Dedico ésta entrada a Jesús Carrillo Martinez.
Amigo desde hace más de veinte años, con el que busqué hace poco más de un mes el sueño de volver a Hawaii, y de hacerlo en su compañía. Fue en el IM de Niza y aunque yo no estuve ni cerca del objetivo, él quedó a solo tres plazas de conseguirlo.
Siguió peleando, porque él es de los de la vieja escuela, de los de no parar hasta conseguirlo y ayer participó en el IM de Bolton, Inglaterra, donde de nuevo, la suerte le ha sido esquiva, esta vez por una sola plaza.
Dedicado a tí, porque como ya te he dicho alguna vez... si yo fuí...es porque se puede... o porque lo milagros existen... da igual, porque yo sé que antes o después, tocarás con tus manos aquella tierra. Para la gente de buen corazón y alma limpia, siempre hay recompensa, aunque también es verdad, que a estos, siempre les toca esperar un poco más.
Un año de nada.
Hoy, 1 de agosto, se cumple un año de aquel día en el que conseguí el slot para participar en el Ironman de Hawaii.
Aquel sueño que no fue mío y que, aunque fui yo quien más lo disfrutó, no se debió tanto a cualidades físicas… sean las que sean, y ni siquiera a mi atolondrada cabeza.
El sueño se repartió casi a partes iguales entre las personas que forman el grupo Adica, y los familiares, equipo, amigos, seguidores de éste blog y todo aquel que quiso soñar conmigo.
Esa atolondrada cabeza, dejó de pensar en si misma durante un buen tiempo, y dedicó todos sus esfuerzos en mejorar un cuerpo de casi cuarenta años, para intentar llevarlo lo más cerca posible de su máximo. La causa, tal como hoy, lo merecía.

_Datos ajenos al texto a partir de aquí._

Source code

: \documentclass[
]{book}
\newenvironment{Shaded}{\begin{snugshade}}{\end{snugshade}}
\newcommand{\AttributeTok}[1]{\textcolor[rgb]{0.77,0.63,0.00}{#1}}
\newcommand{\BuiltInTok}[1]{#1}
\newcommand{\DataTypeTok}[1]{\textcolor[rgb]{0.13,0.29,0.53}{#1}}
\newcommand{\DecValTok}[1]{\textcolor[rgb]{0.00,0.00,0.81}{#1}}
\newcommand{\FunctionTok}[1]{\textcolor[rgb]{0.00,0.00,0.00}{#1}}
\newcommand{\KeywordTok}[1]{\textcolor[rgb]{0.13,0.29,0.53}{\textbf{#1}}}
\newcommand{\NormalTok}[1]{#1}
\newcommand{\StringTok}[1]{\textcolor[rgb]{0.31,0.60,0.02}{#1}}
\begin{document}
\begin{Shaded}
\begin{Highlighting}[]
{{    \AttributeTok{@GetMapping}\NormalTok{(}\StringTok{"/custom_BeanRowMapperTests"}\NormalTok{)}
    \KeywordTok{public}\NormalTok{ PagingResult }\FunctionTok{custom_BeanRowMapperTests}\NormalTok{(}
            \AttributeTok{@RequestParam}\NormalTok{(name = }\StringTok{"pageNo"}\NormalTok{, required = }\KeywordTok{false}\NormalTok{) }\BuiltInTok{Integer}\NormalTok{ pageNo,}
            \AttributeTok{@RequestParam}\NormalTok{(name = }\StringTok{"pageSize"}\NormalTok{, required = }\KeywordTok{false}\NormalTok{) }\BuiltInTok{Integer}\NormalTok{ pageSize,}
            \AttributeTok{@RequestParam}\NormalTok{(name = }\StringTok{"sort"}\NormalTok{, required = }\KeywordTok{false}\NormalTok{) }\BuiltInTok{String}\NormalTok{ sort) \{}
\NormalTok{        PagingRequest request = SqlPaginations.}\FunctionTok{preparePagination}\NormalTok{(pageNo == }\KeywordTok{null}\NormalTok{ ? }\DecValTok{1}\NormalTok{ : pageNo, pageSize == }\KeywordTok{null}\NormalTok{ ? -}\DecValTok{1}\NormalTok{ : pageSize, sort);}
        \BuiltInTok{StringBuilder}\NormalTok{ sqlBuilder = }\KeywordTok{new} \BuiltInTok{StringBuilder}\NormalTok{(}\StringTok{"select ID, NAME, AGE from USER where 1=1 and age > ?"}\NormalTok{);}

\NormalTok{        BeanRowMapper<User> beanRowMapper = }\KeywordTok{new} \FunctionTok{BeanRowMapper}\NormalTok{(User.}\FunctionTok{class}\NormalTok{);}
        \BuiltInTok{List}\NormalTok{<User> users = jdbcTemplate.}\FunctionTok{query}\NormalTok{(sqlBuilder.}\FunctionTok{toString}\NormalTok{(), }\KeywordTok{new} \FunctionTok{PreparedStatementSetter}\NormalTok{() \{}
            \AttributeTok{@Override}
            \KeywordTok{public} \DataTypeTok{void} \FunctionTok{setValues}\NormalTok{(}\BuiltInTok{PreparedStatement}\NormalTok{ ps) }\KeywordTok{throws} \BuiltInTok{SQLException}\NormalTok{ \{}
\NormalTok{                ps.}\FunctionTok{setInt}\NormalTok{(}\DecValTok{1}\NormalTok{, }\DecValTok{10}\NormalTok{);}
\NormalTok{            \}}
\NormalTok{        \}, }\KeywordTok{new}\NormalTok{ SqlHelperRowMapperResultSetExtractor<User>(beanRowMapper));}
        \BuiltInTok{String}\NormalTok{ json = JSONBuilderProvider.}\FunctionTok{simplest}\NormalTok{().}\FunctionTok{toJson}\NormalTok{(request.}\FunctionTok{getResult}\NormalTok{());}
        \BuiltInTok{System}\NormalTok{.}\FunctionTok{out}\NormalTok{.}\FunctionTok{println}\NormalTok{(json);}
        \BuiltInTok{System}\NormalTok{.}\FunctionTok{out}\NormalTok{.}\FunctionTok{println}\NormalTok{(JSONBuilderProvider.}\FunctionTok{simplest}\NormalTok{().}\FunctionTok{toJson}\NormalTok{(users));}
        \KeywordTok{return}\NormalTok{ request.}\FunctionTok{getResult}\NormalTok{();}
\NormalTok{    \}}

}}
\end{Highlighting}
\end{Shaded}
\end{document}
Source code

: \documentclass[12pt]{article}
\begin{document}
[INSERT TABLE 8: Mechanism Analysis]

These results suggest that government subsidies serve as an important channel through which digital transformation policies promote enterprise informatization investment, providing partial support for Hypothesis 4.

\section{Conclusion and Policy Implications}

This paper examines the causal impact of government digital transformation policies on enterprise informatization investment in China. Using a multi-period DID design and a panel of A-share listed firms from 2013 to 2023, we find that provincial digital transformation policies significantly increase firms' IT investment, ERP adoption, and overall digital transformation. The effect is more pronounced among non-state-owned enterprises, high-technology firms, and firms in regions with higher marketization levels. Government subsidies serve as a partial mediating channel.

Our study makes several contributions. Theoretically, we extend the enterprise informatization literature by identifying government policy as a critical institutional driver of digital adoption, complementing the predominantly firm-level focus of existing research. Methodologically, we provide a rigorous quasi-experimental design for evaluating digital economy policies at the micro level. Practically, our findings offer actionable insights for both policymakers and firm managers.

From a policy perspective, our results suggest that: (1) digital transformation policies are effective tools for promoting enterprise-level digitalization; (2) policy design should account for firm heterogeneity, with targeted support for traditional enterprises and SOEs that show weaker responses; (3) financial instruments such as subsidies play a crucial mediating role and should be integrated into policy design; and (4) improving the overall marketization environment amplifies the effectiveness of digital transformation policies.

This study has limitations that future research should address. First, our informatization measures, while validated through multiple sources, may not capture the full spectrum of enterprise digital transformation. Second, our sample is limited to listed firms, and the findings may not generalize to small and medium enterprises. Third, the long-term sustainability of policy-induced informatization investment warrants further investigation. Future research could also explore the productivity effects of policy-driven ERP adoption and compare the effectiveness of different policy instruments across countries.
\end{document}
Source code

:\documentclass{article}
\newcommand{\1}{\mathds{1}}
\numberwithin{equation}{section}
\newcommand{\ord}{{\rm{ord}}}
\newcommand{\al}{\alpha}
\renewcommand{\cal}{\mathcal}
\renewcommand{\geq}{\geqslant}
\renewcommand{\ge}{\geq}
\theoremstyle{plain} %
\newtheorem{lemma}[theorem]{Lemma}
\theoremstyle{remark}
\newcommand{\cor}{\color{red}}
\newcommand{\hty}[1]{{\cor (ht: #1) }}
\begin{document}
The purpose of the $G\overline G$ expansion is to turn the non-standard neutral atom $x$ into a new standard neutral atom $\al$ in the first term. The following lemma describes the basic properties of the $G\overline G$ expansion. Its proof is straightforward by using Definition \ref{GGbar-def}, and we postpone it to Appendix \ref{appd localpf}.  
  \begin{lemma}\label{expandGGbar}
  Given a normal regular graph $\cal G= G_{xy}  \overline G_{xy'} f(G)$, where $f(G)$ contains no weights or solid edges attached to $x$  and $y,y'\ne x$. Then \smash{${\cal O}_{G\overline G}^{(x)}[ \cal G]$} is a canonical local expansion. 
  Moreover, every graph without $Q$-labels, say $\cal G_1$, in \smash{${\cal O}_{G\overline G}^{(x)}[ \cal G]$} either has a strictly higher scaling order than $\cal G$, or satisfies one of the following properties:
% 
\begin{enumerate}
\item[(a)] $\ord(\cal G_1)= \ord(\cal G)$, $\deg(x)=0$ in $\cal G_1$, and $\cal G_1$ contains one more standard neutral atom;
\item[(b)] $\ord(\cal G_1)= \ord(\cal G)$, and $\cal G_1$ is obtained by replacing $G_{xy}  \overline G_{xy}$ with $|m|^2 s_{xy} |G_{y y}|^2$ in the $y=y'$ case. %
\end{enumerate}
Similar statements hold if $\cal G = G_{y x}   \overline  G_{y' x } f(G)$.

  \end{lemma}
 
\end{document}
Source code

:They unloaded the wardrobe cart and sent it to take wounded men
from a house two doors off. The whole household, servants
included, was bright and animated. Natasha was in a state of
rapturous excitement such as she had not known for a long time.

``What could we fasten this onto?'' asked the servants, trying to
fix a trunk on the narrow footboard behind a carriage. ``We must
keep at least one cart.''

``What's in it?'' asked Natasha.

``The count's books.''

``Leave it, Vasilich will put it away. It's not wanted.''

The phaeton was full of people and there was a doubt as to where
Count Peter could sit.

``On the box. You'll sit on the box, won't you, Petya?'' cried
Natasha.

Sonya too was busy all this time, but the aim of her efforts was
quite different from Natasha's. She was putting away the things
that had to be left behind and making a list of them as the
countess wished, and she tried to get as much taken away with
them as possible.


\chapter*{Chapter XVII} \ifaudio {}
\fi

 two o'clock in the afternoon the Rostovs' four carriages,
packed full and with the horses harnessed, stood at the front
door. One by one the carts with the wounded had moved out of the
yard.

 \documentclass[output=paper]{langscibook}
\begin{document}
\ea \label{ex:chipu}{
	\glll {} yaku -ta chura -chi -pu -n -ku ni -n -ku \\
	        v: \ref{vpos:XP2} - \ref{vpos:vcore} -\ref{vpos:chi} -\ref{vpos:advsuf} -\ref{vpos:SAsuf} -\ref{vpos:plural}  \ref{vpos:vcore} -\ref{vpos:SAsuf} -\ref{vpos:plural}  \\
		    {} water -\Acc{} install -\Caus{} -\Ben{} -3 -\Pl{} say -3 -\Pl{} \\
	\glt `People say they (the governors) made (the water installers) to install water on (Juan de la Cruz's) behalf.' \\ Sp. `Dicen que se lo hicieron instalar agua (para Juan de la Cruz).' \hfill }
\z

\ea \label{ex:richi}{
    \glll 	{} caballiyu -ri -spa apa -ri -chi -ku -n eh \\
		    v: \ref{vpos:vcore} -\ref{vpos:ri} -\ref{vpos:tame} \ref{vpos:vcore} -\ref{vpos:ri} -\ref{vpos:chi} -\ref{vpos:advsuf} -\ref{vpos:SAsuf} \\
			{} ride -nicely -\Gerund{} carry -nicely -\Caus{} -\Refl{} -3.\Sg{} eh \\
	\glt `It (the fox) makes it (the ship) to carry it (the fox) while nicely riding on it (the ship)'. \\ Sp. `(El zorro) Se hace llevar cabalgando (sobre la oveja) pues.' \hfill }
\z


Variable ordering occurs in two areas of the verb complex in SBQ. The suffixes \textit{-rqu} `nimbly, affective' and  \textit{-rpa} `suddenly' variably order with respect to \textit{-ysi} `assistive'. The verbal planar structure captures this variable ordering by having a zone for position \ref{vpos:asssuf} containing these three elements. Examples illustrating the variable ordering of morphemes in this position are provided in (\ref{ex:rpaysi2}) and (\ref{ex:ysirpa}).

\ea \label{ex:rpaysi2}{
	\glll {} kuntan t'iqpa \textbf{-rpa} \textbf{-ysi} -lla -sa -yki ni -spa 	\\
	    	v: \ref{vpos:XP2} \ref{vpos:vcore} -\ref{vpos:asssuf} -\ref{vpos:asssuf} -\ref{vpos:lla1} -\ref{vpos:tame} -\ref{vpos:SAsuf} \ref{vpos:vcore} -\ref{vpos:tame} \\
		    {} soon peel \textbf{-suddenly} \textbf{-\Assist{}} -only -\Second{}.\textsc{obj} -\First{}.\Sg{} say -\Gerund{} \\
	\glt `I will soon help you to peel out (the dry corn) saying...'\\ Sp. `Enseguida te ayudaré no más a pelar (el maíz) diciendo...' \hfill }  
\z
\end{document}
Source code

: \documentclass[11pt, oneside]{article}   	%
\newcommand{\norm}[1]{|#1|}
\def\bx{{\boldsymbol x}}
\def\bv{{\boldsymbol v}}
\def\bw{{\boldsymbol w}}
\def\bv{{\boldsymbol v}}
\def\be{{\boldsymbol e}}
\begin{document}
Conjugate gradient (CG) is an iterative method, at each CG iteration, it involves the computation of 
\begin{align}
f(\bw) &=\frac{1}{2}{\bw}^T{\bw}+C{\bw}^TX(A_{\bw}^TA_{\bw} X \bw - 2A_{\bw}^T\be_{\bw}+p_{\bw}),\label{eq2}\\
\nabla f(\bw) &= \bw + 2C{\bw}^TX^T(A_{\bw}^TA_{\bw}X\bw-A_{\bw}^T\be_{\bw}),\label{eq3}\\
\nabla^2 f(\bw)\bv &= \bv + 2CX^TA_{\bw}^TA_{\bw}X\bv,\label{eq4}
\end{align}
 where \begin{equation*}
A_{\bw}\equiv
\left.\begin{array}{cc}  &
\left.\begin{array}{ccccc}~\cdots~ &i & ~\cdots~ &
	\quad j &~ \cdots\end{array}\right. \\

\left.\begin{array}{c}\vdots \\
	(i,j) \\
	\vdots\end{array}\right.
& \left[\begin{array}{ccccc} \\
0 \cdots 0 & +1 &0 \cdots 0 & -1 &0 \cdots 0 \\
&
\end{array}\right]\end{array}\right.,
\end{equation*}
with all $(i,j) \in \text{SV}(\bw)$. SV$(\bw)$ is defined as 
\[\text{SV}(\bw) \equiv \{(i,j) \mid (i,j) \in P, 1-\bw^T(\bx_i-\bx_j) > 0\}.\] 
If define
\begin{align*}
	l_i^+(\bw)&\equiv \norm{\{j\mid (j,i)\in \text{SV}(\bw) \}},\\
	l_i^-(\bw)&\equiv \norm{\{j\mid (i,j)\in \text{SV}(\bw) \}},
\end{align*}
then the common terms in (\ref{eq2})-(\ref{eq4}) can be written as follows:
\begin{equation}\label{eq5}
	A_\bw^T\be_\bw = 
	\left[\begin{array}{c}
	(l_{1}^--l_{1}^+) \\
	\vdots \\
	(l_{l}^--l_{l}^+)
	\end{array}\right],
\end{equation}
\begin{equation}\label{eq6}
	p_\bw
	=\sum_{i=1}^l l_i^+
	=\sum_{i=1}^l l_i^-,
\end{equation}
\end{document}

La dedicación y el mimo con el que preparé aquellos dos últimos meses el ironman alemán, aquel del que desconocía todo, pues era la primera vez que se celebraba, no era un tema ya de superación personal, ni de anhelos deportivos marcados, sino una cuestión de responsabilidad y de honradez conmigo mismo.
Hubo consecuencias de aquella hilera de palizas diarias que a la que me sometí, con gusto, por supuesto. Cogí anemia y aquello que hace años había deseado, aquello de preparar a conciencia nada menos que el Ironman de Hawaii... pues qué podía haber más motivador que eso... pues bien, aquello, tuve que dejarlo para mejor ocasión, tal era mi estado de fatiga.
Pero a la vista está que, absolutamente todo, valió la pena y no cambiaría ni un metro de aquellos entrenamientos por nada.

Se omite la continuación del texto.